The song is in four parts:
  1. 5:1-2 are an introduction to catch the attention of the audience and set the scene.
  2. 5:3-4. The Lord himself speaks and asks the audience for a verdict.
  3. 5:5-6. The Lord, as owner of the vineyard, announces his own decision.
  4. 5:7. Isaiah the prophet speaks in his own voice and makes a specific application to Israel.
II. Bad Stinky Fruit (5:8-25)

This part as a whole is structured by the word "Woe" and "Therefore." There are six "woes" (8, 11, 18, 20, 21, 22) which lament the bitter fruits of Israel's character, and four "therefores" (13, 14, 24, 25), which anticipate the harvest of inescapable consequences. Woe introduces the denunciations of particular sins. Therefore introduces the judgments which either have been or will be visited on the offenders. This is a passage of powerful denunciation, but also of deep pathos, for the cry of "Woe" is capable of expressing both. Isaiah is no self-righteous, detached observer. The final woe he pronounces on himself (Isa 6:5). The six woes of this passage specify the "bad fruit" in the song (Isa 5:2, 4). The list is damning:
  1. Greedy real estate expansion and land-grabbing (Isa 5:8). This expresses the corrupting power of riches (1 Tim 6:9-10).
  2. Drunken partying and debauchery (Isa 5:11-12). They are marked by a visceral refusal to think.
  3. Arrogant defiance of God while sinning and deceiving others (Isa 5:18-19). They are daring God to punish them.
  4. Self-justifying sophistry by regarding negative values positively and positive values negatively (Isa 5:20). They are so blinded in their moral judgment that their evaluations of good and evil are the exact opposite of God's true perspective (Mt 12:24; Jn 8:44; 2 Th 2:11).
  5. Conceit based on their groundless high estimation of themselves (Isa 5:21).
  6. Perversion of justice by acquitting the guilty and convicting the innocent (Isa 5:22-23).
In contrast to all this stands the God of justice and righteousness (Isa 5:16).
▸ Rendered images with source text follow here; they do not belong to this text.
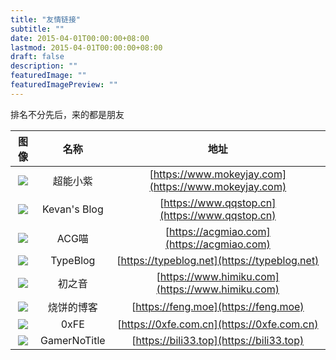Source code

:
 ```yaml
---
title: "友情链接"
subtitle: ""
date: 2015-04-01T00:00:00+08:00
lastmod: 2015-04-01T00:00:00+08:00
draft: false
description: ""
featuredImage: ""
featuredImagePreview: ""
---
```

排名不分先后，来的都是朋友

| 图像 | 名称 | 地址 |
| :------: | :------: | :------: |
| ![](https://cdn.jsdelivr.net/gh/mouyase/Yojigen.Tech@master/static/images/links/www.mokeyjay.com.jpg) | 超能小紫 | [https://www.mokeyjay.com](https://www.mokeyjay.com) |
| ![](https://cdn.jsdelivr.net/gh/mouyase/Yojigen.Tech@master/static/images/links/www.qqstop.cn.jpg) | Kevan's Blog | [https://www.qqstop.cn](https://www.qqstop.cn) |
| ![](https://cdn.jsdelivr.net/gh/mouyase/Yojigen.Tech@master/static/images/links/acgmiao.com.jpg) | ACG喵 | [https://acgmiao.com](https://acgmiao.com) |
| ![](https://cdn.jsdelivr.net/gh/mouyase/Yojigen.Tech@master/static/images/links/typeblog.net.jpg) | TypeBlog | [https://typeblog.net](https://typeblog.net) |
| ![](https://cdn.jsdelivr.net/gh/mouyase/Yojigen.Tech@master/static/images/links/www.himiku.com.jpg) | 初之音 | [https://www.himiku.com](https://www.himiku.com) |
| ![](https://cdn.jsdelivr.net/gh/mouyase/Yojigen.Tech@master/static/images/links/feng.moe.jpg) | 烧饼的博客 | [https://feng.moe](https://feng.moe) |
| ![](https://cdn.jsdelivr.net/gh/mouyase/Yojigen.Tech@master/static/images/links/0xfe.com.cn.jpg) | 0xFE | [https://0xfe.com.cn](https://0xfe.com.cn) |
| ![](https://cdn.jsdelivr.net/gh/mouyase/Yojigen.Tech@master/static/images/links/bili33.top.jpg) | GamerNoTitle | [https://bili33.top](https://bili33.top) |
III. The Vineyard Ravaged (5:26-30)

God is sovereign over history. The destroyer of the Lord's vineyard is to be a foreign invader. He is to come at the Lord's express command (Isa 5:26). Their armies on the move, swift, disciplined, equipped and ruthless, inspired terror (Isa 5:27-30). With frightening realism Isaiah describes the approach of invading military forces. [The invader is not named here, but is almost certainly Assyria.] But the message of Isaiah and other 8th century prophets was that it was the Lord, not these nations, who called the tune. Isaiah was absolutely certain of the Lord's sovereignty over history. He was using the nations to accomplish his purposes and would continue to do so. It is a theme that will be developed more fully as the book proceeds.

Having rejected the light of the Lord that was offered to them (Isa 2:5), Judah and Jerusalem find that the light they chose turns to darkness (Isa 5:30). Because they have refused God's grace (Isa 5:4), his wrath engulfs them. The rest of Isaiah reveals that God's purpose of grace is still greater than his disciplinary wrath.